I'm glad I'm not the only one that sees it this way. Just shocked that so many want to sit there and throw AP under the bus when he was probably the least of our problems last night. One being the QB. However, this is week 1 and I'm not overly concerned right now. I know we have a better offense and defense than what they showed last night. We just straight up had a bad game.Mothman wrote:Most of the complaining about Peterson I'm seeing today doesn't hold much water, as far as I'm concerned. I watched the plays last night and I watched his carries and receptions again this morning. I don't know when he supposedly left so many yards on the field. It sure looked to me like when he had a hole to run through, he hit it just fine. I don't recall any needless juking. There was one short pass where he was headed outside, saw an unblocked defender heading off his path up the sideline and he tried to cut it inside where he was met by LBs. It's possible if he had continued to the outside he would have gained a few more yards before getting pushed out but I don't think his instinct to cut back was poor. It's just that the 49ers pursuit was good. If people want a back who will just take that safer route, get an extra 2-3 yards, then the Vikes should just start Asiata. One of the reasons Peterson has been such a great back is that he follows his instincts, takes chances, makes cuts and choices other backs wouldn't necessarily make. Sometimes that may cost him a few yards he could have gained and sometimes it results in a much bigger gain. Barry Sanders was constantly criticized for that sort of decision-making too but nothing ventured, nothing gained.

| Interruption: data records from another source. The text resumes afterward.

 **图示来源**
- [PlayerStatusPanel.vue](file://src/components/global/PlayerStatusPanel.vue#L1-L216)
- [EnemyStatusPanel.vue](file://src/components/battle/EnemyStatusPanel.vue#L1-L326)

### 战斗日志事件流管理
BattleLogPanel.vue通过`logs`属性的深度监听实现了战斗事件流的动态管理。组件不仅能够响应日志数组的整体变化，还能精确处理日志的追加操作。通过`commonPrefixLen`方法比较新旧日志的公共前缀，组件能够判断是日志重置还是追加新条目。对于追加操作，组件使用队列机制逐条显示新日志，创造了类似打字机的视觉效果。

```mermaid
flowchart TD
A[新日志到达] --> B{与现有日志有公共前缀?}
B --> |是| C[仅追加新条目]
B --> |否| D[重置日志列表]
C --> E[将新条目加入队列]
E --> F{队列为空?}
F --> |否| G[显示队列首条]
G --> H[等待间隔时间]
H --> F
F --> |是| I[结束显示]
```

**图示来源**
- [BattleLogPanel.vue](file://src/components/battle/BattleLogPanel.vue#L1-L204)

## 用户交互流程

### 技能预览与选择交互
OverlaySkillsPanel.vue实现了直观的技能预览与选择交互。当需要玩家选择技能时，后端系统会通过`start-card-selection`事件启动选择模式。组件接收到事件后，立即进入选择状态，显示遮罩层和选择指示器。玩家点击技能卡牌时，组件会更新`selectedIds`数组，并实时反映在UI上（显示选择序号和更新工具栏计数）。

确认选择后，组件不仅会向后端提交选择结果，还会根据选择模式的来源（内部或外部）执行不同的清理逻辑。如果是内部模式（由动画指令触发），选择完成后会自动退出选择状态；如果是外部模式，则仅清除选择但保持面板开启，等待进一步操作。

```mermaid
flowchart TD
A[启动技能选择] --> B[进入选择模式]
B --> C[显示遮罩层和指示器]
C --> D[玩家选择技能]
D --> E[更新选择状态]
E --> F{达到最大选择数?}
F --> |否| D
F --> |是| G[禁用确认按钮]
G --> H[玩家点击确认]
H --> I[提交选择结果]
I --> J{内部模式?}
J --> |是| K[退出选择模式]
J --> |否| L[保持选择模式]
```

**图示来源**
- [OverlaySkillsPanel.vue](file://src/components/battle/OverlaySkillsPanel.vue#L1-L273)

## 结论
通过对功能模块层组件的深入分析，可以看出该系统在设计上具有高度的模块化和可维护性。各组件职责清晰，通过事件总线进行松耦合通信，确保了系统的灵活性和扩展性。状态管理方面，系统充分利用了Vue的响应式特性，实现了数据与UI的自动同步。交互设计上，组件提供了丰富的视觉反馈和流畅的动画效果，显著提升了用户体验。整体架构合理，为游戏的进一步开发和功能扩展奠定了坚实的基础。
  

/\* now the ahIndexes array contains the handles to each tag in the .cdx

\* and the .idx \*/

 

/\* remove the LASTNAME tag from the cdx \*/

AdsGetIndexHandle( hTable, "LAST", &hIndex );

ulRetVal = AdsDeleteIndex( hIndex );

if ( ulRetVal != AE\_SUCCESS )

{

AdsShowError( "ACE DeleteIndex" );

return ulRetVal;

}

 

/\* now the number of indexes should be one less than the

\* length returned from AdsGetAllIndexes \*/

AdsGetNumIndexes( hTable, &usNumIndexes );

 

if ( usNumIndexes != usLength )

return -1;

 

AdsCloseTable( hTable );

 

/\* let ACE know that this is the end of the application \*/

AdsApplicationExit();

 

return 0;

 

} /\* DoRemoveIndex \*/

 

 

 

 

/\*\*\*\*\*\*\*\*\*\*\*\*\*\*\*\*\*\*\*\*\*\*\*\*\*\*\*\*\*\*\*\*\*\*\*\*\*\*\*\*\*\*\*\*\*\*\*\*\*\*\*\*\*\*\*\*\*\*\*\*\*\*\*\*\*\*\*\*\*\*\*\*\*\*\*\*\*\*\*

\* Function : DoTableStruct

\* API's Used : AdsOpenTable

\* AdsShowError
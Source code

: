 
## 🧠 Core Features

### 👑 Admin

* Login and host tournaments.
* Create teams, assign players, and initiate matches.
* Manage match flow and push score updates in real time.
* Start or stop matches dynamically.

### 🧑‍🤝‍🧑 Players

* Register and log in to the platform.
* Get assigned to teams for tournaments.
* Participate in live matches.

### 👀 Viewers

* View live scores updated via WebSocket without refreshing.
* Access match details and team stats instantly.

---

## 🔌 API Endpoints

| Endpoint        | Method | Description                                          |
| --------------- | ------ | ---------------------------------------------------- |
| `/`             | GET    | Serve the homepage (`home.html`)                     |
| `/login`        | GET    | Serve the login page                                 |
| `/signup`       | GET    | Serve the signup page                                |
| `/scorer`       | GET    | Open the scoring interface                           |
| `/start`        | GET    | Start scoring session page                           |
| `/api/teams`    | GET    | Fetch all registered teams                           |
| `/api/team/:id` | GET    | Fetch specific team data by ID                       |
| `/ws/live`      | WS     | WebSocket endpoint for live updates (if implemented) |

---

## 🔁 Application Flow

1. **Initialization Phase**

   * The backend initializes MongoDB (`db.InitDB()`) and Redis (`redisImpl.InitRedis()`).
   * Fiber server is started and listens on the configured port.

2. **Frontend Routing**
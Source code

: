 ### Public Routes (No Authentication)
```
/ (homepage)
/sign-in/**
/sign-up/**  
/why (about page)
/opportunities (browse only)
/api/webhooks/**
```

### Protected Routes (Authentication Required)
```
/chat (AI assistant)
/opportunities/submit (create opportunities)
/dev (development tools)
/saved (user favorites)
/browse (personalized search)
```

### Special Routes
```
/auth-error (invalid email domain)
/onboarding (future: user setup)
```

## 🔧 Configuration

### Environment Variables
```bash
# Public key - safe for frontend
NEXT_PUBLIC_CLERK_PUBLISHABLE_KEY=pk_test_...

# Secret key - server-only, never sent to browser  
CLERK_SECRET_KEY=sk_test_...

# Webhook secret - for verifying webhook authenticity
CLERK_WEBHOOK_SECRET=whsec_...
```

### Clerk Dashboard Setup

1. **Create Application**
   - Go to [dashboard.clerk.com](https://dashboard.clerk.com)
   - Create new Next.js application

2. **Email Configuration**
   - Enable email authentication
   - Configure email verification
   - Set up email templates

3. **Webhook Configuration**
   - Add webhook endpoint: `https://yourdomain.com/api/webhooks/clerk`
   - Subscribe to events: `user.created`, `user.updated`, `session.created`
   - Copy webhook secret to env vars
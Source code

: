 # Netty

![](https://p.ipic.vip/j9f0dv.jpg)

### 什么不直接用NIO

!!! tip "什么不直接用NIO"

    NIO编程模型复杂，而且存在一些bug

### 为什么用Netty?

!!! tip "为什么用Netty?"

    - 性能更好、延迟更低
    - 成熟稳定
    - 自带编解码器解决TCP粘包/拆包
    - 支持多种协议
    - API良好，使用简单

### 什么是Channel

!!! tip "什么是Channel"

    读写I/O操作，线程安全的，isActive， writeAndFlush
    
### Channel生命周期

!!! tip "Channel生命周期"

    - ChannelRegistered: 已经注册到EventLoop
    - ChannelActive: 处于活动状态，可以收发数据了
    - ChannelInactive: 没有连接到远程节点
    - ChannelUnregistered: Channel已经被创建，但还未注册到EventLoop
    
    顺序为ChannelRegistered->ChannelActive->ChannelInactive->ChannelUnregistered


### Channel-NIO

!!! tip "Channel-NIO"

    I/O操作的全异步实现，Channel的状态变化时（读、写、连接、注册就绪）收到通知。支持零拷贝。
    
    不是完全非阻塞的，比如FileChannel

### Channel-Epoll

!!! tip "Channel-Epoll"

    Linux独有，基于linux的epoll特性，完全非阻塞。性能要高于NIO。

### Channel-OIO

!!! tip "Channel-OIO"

Peterson had a few good runs yesterday and one terrific run after catch play, but otherwise he was looking at a jammed up line of scrimmage, being hit be penetrating defenders in the backfield, etc. He appeared a little rusty but the 49ers were clearly keying on him and the Vikes didn't do enough to open things up. I don't think he left many yards on the field at all.
If the Vikes want to get Peterson going, they have to block better and they have to commit to playing him and running him. He can't gain yards standing on the sidelines and unless he's able to break a big gain, he's simply not going to put up big numbers against a disciplined defense with a mere 10 carries. The 49ers focused on him. Everyone is going to focus on him and it will be that way until the Vikes passing game makes teams pay enough to adopt a different strategy.
If Peterson had been running behind the SF line last night, with the way they were opening holes and pushing Vikes defenders around, he might have gained 200 yards.
It all starts up front, folks.
Look at teams like Philly and Seattle. Both favorites in the NFC and both losers to much lesser teams on the road.